_WHAT YOU SHOULD DO_
Wherever the string "compressText" shows up in the records below, return that line.

[Dataset records]
****

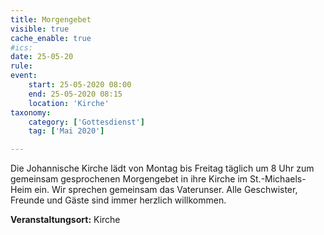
 ```yaml
---
title: Morgengebet
visible: true
cache_enable: true
#ics: 
date: 25-05-20
rule: 
event:
	start: 25-05-2020 08:00
	end: 25-05-2020 08:15
	location: 'Kirche'
taxonomy:
	category: ['Gottesdienst']
	tag: ['Mai 2020']

---
```

Die Johannische Kirche lädt von Montag bis Freitag täglich um 8 Uhr zum gemeinsam gesprochenen Morgengebet in ihre Kirche im St.-Michaels-Heim ein. Wir sprechen gemeinsam das Vaterunser. Alle Geschwister, Freunde und Gäste sind immer herzlich willkommen.



**Veranstaltungsort:** Kirche


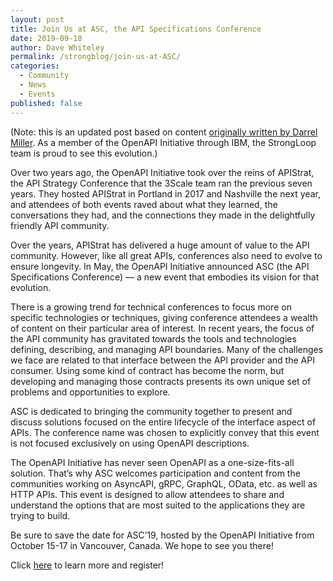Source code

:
 ```yaml
---
layout: post
title: Join Us at ASC, the API Specifications Conference
date: 2019-09-18
author: Dave Whiteley
permalink: /strongblog/join-us-at-ASC/
categories:
  - Community
  - News
  - Events
published: false
---
```


(Note: this is an updated post based on content [originally written by Darrel Miller](https://www.openapis.org/blog/2019/05/08/introducing-asc-the-api-specifications-conference). As a member of the OpenAPI Initiative through IBM, the StrongLoop team is proud to see this evolution.)
 
Over two years ago, the OpenAPI Initiative took over the reins of APIStrat, the API Strategy Conference that the 3Scale team ran the previous seven years. They hosted APIStrat in Portland in 2017 and Nashville the next year, and attendees of both events raved about what they learned, the conversations they had, and the connections they made in the delightfully friendly API community.

Over the years, APIStrat has delivered a huge amount of value to the API community. However, like all great APIs, conferences also need to evolve to ensure longevity. In May, the OpenAPI Initiative announced ASC (the API Specifications Conference) — a new event that embodies its vision for that evolution. 

There is a growing trend for technical conferences to focus more on specific technologies or techniques, giving conference attendees a wealth of content on their particular area of interest. In recent years, the focus of the API community has gravitated towards the tools and technologies defining, describing, and managing API boundaries. Many of the challenges we face are related to that interface between the API provider and the API consumer. Using some kind of contract has become the norm, but developing and managing those contracts presents its own unique set of problems and opportunities to explore.

ASC is dedicated to bringing the community together to present and discuss solutions focused on the entire lifecycle of the interface aspect of APIs. The conference name was chosen to explicitly convey that this event is not focused exclusively on using OpenAPI descriptions.

The OpenAPI Initiative has never seen OpenAPI as a one-size-fits-all solution. That’s why ASC welcomes participation and content from the communities working on AsyncAPI, gRPC, GraphQL, OData, etc. as well as HTTP APIs. This event is designed to allow attendees to share and understand the options that are most suited to the applications they are trying to build.

Be sure to save the date for ASC’19, hosted by the OpenAPI Initiative from October 15-17 in Vancouver, Canada. We hope to see you there! 

Click [here](https://events.linuxfoundation.org/events/asc-2019/) to learn more and register!
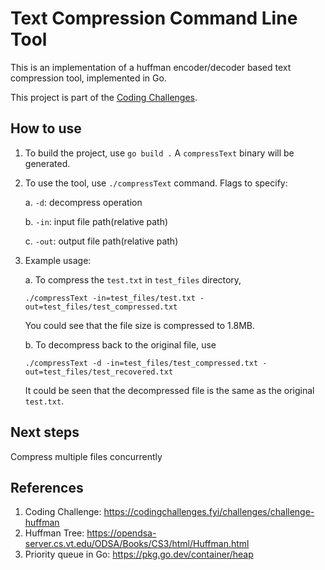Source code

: # Text Compression Command Line Tool
This is an implementation of a huffman encoder/decoder based text compression tool, implemented in Go.

This project is part of the [Coding Challenges](https://codingchallenges.fyi/challenges/challenge-huffman).

## How to use
1. To build the project, use `go build .`
    A `compressText` binary will be generated.
2. To use the tool, use `./compressText` command.
    Flags to specify:

    a. `-d`: decompress operation

    b. `-in`: input file path(relative path)

    c. `-out`: output file path(relative path)
3. Example usage:

    a. To compress the `test.txt` in `test_files` directory,
    ```
   ./compressText -in=test_files/test.txt -out=test_files/test_compressed.txt
   ```
   You could see that the file size is compressed to 1.8MB.
    
    b. To decompress back to the original file, use
    ```
    ./compressText -d -in=test_files/test_compressed.txt -out=test_files/test_recovered.txt
   ```
   
    It could be seen that the decompressed file is the same as the original `test.txt`.

## Next steps
Compress multiple files concurrently

## References
1. Coding Challenge: https://codingchallenges.fyi/challenges/challenge-huffman
2. Huffman Tree: https://opendsa-server.cs.vt.edu/ODSA/Books/CS3/html/Huffman.html
3. Priority queue in Go: https://pkg.go.dev/container/heap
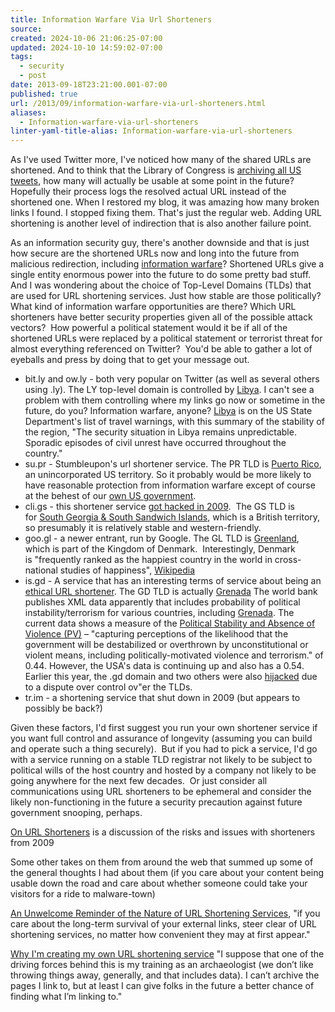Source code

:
 ```yaml
---
title: Information Warfare Via Url Shorteners
source: 
created: 2024-10-06 21:06:25-07:00
updated: 2024-10-10 14:59:02-07:00
tags:
  - security
  - post
date: 2013-09-18T23:21:00.001-07:00
published: true
url: /2013/09/information-warfare-via-url-shorteners.html
aliases:
  - Information-warfare-via-url-shorteners
linter-yaml-title-alias: Information-warfare-via-url-shorteners
---
```



As I've used Twitter more, I've noticed how many of the shared URLs are shortened. And to think that the Library of Congress is [archiving all US tweets](https://www.businessinsider.com/library-of-congress-is-archiving-all-of-americas-tweets-2013-1), how many will actually be usable at some point in the future? Hopefully their process logs the resolved actual URL instead of the shortened one. When I restored my blog, it was amazing how many broken links I found. I stopped fixing them. That's just the regular web. Adding URL shortening is another level of indirection that is also another failure point.  
  
As an information security guy, there's another downside and that is just how secure are the shortened URLs now and long into the future from malicious redirection, including [information warfare](https://www.fas.org/irp/eprint/snyder/infowarfare.htm)? Shortened URLs give a single entity enormous power into the future to do some pretty bad stuff. And I was wondering about the choice of Top-Level Domains (TLDs) that are used for URL shortening services. Just how stable are those politically? What kind of information warfare opportunities are there? Which URL shorteners have better security properties given all of the possible attack vectors?  How powerful a political statement would it be if all of the shortened URLs were replaced by a political statement or terrorist threat for almost everything referenced on Twitter?  You'd be able to gather a lot of eyeballs and press by doing that to get your message out.  

*   bit.ly and ow.ly - both very popular on Twitter (as well as several others using .ly). The LY top-level domain is controlled by [Libya](https://www.nic.ly/). I can't see a problem with them controlling where my links go now or sometime in the future, do you? Information warfare, anyone? [Libya](https://travel.state.gov/travel/cis_pa_tw/tw/tw_5992.html) is on the US State Department's list of travel warnings, with this summary of the stability of the region, "The security situation in Libya remains unpredictable. Sporadic episodes of civil unrest have occurred throughout the country." 
*   su.pr - Stumbleupon's url shortener service. The PR TLD is [Puerto Rico](https://www.nic.pr/index.asp), an unincorporated US territory. So it probably would be more likely to have reasonable protection from information warfare except of course at the behest of our [own US government](https://www.eff.org/nsa-spying). 
*   cli.gs - this shortener service [got hacked in 2009](https://thenextweb.com/2009/06/16/popular-url-shortener-cligs-hacked/).  The GS TLD is for [South Georgia & South Sandwich Islands](https://nic.gs/), which is a British territory, so presumably it is relatively stable and western-friendly.
*   goo.gl - a newer entrant, run by Google. The GL TLD is [Greenland](https://www.nic.gl/bin/view/Main/), which is part of the Kingdom of Denmark.  Interestingly, Denmark is "frequently ranked as the happiest country in the world in cross-national studies of happiness", [Wikipedia](https://en.wikipedia.org/wiki/Denmark)
*   is.gd - A service that has an interesting terms of service about being an [ethical URL shortener](https://is.gd/ethics.php). The GD TLD is actually [Grenada](https://nic.gd/) The world bank publishes XML data apparently that includes probability of political instability/terrorism for various countries, including [Grenada](https://www.quandl.com/WORLDBANK-World-Bank/GRD_PV_EST-Grenada-Political-Stability-and-Absence-of-Violence-Terrorism-Estimate). The current data shows a measure of the [Political Stability and Absence of Violence (PV)](https://info.worldbank.org/governance/wgi/faq.htm) – "capturing perceptions of the likelihood that the government will be destabilized or overthrown by unconstitutional or violent means, including politically-motivated violence and terrorism." of 0.44. However, the USA's data is continuing up and also has a 0.54. Earlier this year, the .gd domain and two others were also [hijacked](https://domainincite.com/12238-confusion-reigns-over-three-hijacked-cctlds) due to a dispute over control ov"er the TLDs. 
*   tr.im - a shortening service that shut down in 2009 (but appears to possibly be back?) 

Given these factors, I'd first suggest you run your own shortener service if you want full control and assurance of longevity (assuming you can build and operate such a thing securely).  But if you had to pick a service, I'd go with a service running on a stable TLD registrar not likely to be subject to political wills of the host country and hosted by a company not likely to be going anywhere for the next few decades.  Or just consider all communications using URL shorteners to be ephemeral and consider the likely non-functioning in the future a security precaution against future government snooping, perhaps.

  

[On URL Shorteners](https://joshua.schachter.org/2009/04/on-url-shorteners.html) is a discussion of the risks and issues with shorteners from 2009  
  
Some other takes on them from around the web that summed up some of the general thoughts I had about them (if you care about your content being usable down the road and care about whether someone could take your visitors for a ride to malware-town)  
  
[An Unwelcome Reminder of the Nature of URL Shortening Services](https://www.fightaging.org/archives/2010/05/an-unwelcome-reminder-of-the-nature-of-url-shortening-services.php), "if you care about the long-term survival of your external links, steer clear of URL shortening services, no matter how convenient they may at first appear."  
  
[Why I'm creating my own URL shortening service](https://tom.goskar.com/2009/04/16/why-im-creating-my-own-url-shortening-service/) "I suppose that one of the driving forces behind this is my training as an archaeologist (we don’t like throwing things away, generally, and that includes data). I can’t archive the pages I link to, but at least I can give folks in the future a better chance of finding what I’m linking to."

****

_SOLUTION FOR THIS EXERCISE_
    A `compressText` binary will be generated.
2. To use the tool, use `./compressText` command.
   ./compressText -in=test_files/test.txt -out=test_files/test_compressed.txt
    ./compressText -d -in=test_files/test_compressed.txt -out=test_files/test_recovered.txt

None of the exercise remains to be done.